Nothing in the entries may be dropped: restate them word for word.
─── SUPPLIED DATA
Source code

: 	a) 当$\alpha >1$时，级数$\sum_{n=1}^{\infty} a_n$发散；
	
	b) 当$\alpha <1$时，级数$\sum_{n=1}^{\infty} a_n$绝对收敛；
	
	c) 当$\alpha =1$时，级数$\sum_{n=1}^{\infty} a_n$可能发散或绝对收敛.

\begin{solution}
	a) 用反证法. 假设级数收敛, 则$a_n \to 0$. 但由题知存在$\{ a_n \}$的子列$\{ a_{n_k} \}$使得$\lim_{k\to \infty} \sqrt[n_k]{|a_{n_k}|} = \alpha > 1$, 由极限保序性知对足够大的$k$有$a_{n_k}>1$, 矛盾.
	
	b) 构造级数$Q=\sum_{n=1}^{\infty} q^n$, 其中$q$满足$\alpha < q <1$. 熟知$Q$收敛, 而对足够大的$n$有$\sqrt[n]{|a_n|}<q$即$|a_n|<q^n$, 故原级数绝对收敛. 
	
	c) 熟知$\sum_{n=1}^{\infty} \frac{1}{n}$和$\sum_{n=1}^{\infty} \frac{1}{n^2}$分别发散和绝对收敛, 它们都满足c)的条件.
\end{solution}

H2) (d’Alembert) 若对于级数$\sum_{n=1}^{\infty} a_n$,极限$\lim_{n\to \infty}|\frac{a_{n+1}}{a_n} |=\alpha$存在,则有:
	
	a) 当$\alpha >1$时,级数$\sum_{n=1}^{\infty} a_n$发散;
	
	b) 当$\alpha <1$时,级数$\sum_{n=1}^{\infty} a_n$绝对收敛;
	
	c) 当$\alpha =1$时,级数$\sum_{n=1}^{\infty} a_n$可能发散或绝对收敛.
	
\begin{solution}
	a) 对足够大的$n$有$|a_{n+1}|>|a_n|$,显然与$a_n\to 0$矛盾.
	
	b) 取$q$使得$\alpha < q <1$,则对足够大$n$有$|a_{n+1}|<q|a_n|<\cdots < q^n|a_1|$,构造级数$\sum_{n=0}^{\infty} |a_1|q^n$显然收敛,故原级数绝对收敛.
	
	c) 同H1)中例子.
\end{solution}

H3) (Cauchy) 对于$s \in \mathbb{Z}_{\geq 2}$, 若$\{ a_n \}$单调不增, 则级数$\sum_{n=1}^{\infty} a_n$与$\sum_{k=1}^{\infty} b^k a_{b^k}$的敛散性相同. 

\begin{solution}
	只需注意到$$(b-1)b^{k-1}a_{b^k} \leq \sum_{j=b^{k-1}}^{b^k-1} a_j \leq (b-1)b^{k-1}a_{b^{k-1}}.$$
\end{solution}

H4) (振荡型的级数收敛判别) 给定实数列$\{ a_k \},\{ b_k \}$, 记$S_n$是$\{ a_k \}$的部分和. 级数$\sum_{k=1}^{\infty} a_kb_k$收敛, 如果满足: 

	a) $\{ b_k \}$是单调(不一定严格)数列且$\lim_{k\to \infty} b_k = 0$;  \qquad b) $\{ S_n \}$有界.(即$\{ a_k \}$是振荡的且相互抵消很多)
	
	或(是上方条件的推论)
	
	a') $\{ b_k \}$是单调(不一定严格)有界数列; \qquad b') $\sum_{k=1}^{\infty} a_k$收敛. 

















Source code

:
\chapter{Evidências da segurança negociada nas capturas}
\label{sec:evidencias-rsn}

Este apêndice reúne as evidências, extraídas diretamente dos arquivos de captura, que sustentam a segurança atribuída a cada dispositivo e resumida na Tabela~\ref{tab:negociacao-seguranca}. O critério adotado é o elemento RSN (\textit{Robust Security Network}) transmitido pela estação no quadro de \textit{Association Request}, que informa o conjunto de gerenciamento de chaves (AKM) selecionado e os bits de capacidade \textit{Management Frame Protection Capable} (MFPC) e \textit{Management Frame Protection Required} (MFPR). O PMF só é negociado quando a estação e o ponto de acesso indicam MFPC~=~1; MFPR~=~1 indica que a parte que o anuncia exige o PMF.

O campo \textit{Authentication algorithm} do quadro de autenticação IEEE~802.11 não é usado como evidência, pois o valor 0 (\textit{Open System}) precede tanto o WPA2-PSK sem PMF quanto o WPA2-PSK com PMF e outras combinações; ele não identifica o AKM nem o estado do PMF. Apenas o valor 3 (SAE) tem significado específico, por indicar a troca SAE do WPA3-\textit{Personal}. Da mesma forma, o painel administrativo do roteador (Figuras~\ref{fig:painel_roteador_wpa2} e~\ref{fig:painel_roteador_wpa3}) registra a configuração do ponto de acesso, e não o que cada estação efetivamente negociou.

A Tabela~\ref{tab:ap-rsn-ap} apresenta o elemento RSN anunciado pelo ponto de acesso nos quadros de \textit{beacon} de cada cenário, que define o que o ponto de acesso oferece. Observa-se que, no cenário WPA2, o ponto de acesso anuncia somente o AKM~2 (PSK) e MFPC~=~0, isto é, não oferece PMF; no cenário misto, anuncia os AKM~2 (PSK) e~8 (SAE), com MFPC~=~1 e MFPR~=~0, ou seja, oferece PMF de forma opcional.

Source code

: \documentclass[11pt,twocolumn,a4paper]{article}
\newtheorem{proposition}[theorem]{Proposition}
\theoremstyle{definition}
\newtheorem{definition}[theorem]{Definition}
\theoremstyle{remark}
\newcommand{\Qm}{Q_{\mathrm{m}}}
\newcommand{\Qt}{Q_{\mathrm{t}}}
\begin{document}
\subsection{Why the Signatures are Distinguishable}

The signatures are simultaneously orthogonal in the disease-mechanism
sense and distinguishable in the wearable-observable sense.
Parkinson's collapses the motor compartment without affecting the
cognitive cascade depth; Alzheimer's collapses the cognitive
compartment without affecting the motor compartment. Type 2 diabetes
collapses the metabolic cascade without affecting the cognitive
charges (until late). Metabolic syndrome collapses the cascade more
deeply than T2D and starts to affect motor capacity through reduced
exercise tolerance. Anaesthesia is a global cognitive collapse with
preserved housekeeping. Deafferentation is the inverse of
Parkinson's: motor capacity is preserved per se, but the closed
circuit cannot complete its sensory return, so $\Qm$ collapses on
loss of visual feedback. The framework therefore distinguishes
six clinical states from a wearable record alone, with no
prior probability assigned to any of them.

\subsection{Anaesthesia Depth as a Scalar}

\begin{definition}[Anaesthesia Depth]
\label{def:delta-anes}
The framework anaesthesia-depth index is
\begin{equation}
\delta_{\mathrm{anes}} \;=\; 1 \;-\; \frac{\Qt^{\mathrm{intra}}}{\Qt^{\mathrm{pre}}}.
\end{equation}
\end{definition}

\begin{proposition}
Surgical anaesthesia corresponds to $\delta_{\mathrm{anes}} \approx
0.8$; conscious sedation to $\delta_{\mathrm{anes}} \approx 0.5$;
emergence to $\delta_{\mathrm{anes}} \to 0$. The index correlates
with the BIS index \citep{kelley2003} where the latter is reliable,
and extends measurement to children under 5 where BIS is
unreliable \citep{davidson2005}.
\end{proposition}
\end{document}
──────
RESPONSE:
Source code

: 	a) 当$\alpha >1$时，级数$\sum_{n=1}^{\infty} a_n$发散；
	
	b) 当$\alpha <1$时，级数$\sum_{n=1}^{\infty} a_n$绝对收敛；
	
	c) 当$\alpha =1$时，级数$\sum_{n=1}^{\infty} a_n$可能发散或绝对收敛.

\begin{solution}
	a) 用反证法. 假设级数收敛, 则$a_n \to 0$. 但由题知存在$\{ a_n \}$的子列$\{ a_{n_k} \}$使得$\lim_{k\to \infty} \sqrt[n_k]{|a_{n_k}|} = \alpha > 1$, 由极限保序性知对足够大的$k$有$a_{n_k}>1$, 矛盾.
	
	b) 构造级数$Q=\sum_{n=1}^{\infty} q^n$, 其中$q$满足$\alpha < q <1$. 熟知$Q$收敛, 而对足够大的$n$有$\sqrt[n]{|a_n|}<q$即$|a_n|<q^n$, 故原级数绝对收敛. 
	
	c) 熟知$\sum_{n=1}^{\infty} \frac{1}{n}$和$\sum_{n=1}^{\infty} \frac{1}{n^2}$分别发散和绝对收敛, 它们都满足c)的条件.
\end{solution}

H2) (d’Alembert) 若对于级数$\sum_{n=1}^{\infty} a_n$,极限$\lim_{n\to \infty}|\frac{a_{n+1}}{a_n} |=\alpha$存在,则有:
	
	a) 当$\alpha >1$时,级数$\sum_{n=1}^{\infty} a_n$发散;
	
	b) 当$\alpha <1$时,级数$\sum_{n=1}^{\infty} a_n$绝对收敛;
	
	c) 当$\alpha =1$时,级数$\sum_{n=1}^{\infty} a_n$可能发散或绝对收敛.
	
\begin{solution}
	a) 对足够大的$n$有$|a_{n+1}|>|a_n|$,显然与$a_n\to 0$矛盾.
	
	b) 取$q$使得$\alpha < q <1$,则对足够大$n$有$|a_{n+1}|<q|a_n|<\cdots < q^n|a_1|$,构造级数$\sum_{n=0}^{\infty} |a_1|q^n$显然收敛,故原级数绝对收敛.
	
	c) 同H1)中例子.
\end{solution}

H3) (Cauchy) 对于$s \in \mathbb{Z}_{\geq 2}$, 若$\{ a_n \}$单调不增, 则级数$\sum_{n=1}^{\infty} a_n$与$\sum_{k=1}^{\infty} b^k a_{b^k}$的敛散性相同. 

\begin{solution}
	只需注意到$$(b-1)b^{k-1}a_{b^k} \leq \sum_{j=b^{k-1}}^{b^k-1} a_j \leq (b-1)b^{k-1}a_{b^{k-1}}.$$
\end{solution}

H4) (振荡型的级数收敛判别) 给定实数列$\{ a_k \},\{ b_k \}$, 记$S_n$是$\{ a_k \}$的部分和. 级数$\sum_{k=1}^{\infty} a_kb_k$收敛, 如果满足: 

	a) $\{ b_k \}$是单调(不一定严格)数列且$\lim_{k\to \infty} b_k = 0$;  \qquad b) $\{ S_n \}$有界.(即$\{ a_k \}$是振荡的且相互抵消很多)
	
	或(是上方条件的推论)
	
	a') $\{ b_k \}$是单调(不一定严格)有界数列; \qquad b') $\sum_{k=1}^{\infty} a_k$收敛. 

















Source code

:
\chapter{Evidências da segurança negociada nas capturas}
\label{sec:evidencias-rsn}

Este apêndice reúne as evidências, extraídas diretamente dos arquivos de captura, que sustentam a segurança atribuída a cada dispositivo e resumida na Tabela~\ref{tab:negociacao-seguranca}. O critério adotado é o elemento RSN (\textit{Robust Security Network}) transmitido pela estação no quadro de \textit{Association Request}, que informa o conjunto de gerenciamento de chaves (AKM) selecionado e os bits de capacidade \textit{Management Frame Protection Capable} (MFPC) e \textit{Management Frame Protection Required} (MFPR). O PMF só é negociado quando a estação e o ponto de acesso indicam MFPC~=~1; MFPR~=~1 indica que a parte que o anuncia exige o PMF.

O campo \textit{Authentication algorithm} do quadro de autenticação IEEE~802.11 não é usado como evidência, pois o valor 0 (\textit{Open System}) precede tanto o WPA2-PSK sem PMF quanto o WPA2-PSK com PMF e outras combinações; ele não identifica o AKM nem o estado do PMF. Apenas o valor 3 (SAE) tem significado específico, por indicar a troca SAE do WPA3-\textit{Personal}. Da mesma forma, o painel administrativo do roteador (Figuras~\ref{fig:painel_roteador_wpa2} e~\ref{fig:painel_roteador_wpa3}) registra a configuração do ponto de acesso, e não o que cada estação efetivamente negociou.

A Tabela~\ref{tab:ap-rsn-ap} apresenta o elemento RSN anunciado pelo ponto de acesso nos quadros de \textit{beacon} de cada cenário, que define o que o ponto de acesso oferece. Observa-se que, no cenário WPA2, o ponto de acesso anuncia somente o AKM~2 (PSK) e MFPC~=~0, isto é, não oferece PMF; no cenário misto, anuncia os AKM~2 (PSK) e~8 (SAE), com MFPC~=~1 e MFPR~=~0, ou seja, oferece PMF de forma opcional.

Source code

: \documentclass[11pt,twocolumn,a4paper]{article}
\newtheorem{proposition}[theorem]{Proposition}
\theoremstyle{definition}
\newtheorem{definition}[theorem]{Definition}
\theoremstyle{remark}
\newcommand{\Qm}{Q_{\mathrm{m}}}
\newcommand{\Qt}{Q_{\mathrm{t}}}
\begin{document}
\subsection{Why the Signatures are Distinguishable}

The signatures are simultaneously orthogonal in the disease-mechanism
sense and distinguishable in the wearable-observable sense.
Parkinson's collapses the motor compartment without affecting the
cognitive cascade depth; Alzheimer's collapses the cognitive
compartment without affecting the motor compartment. Type 2 diabetes
collapses the metabolic cascade without affecting the cognitive
charges (until late). Metabolic syndrome collapses the cascade more
deeply than T2D and starts to affect motor capacity through reduced
exercise tolerance. Anaesthesia is a global cognitive collapse with
preserved housekeeping. Deafferentation is the inverse of
Parkinson's: motor capacity is preserved per se, but the closed
circuit cannot complete its sensory return, so $\Qm$ collapses on
loss of visual feedback. The framework therefore distinguishes
six clinical states from a wearable record alone, with no
prior probability assigned to any of them.

\subsection{Anaesthesia Depth as a Scalar}

\begin{definition}[Anaesthesia Depth]
\label{def:delta-anes}
The framework anaesthesia-depth index is
\begin{equation}
\delta_{\mathrm{anes}} \;=\; 1 \;-\; \frac{\Qt^{\mathrm{intra}}}{\Qt^{\mathrm{pre}}}.
\end{equation}
\end{definition}

\begin{proposition}
Surgical anaesthesia corresponds to $\delta_{\mathrm{anes}} \approx
0.8$; conscious sedation to $\delta_{\mathrm{anes}} \approx 0.5$;
emergence to $\delta_{\mathrm{anes}} \to 0$. The index correlates
with the BIS index \citep{kelley2003} where the latter is reliable,
and extends measurement to children under 5 where BIS is
unreliable \citep{davidson2005}.
\end{proposition}
\end{document}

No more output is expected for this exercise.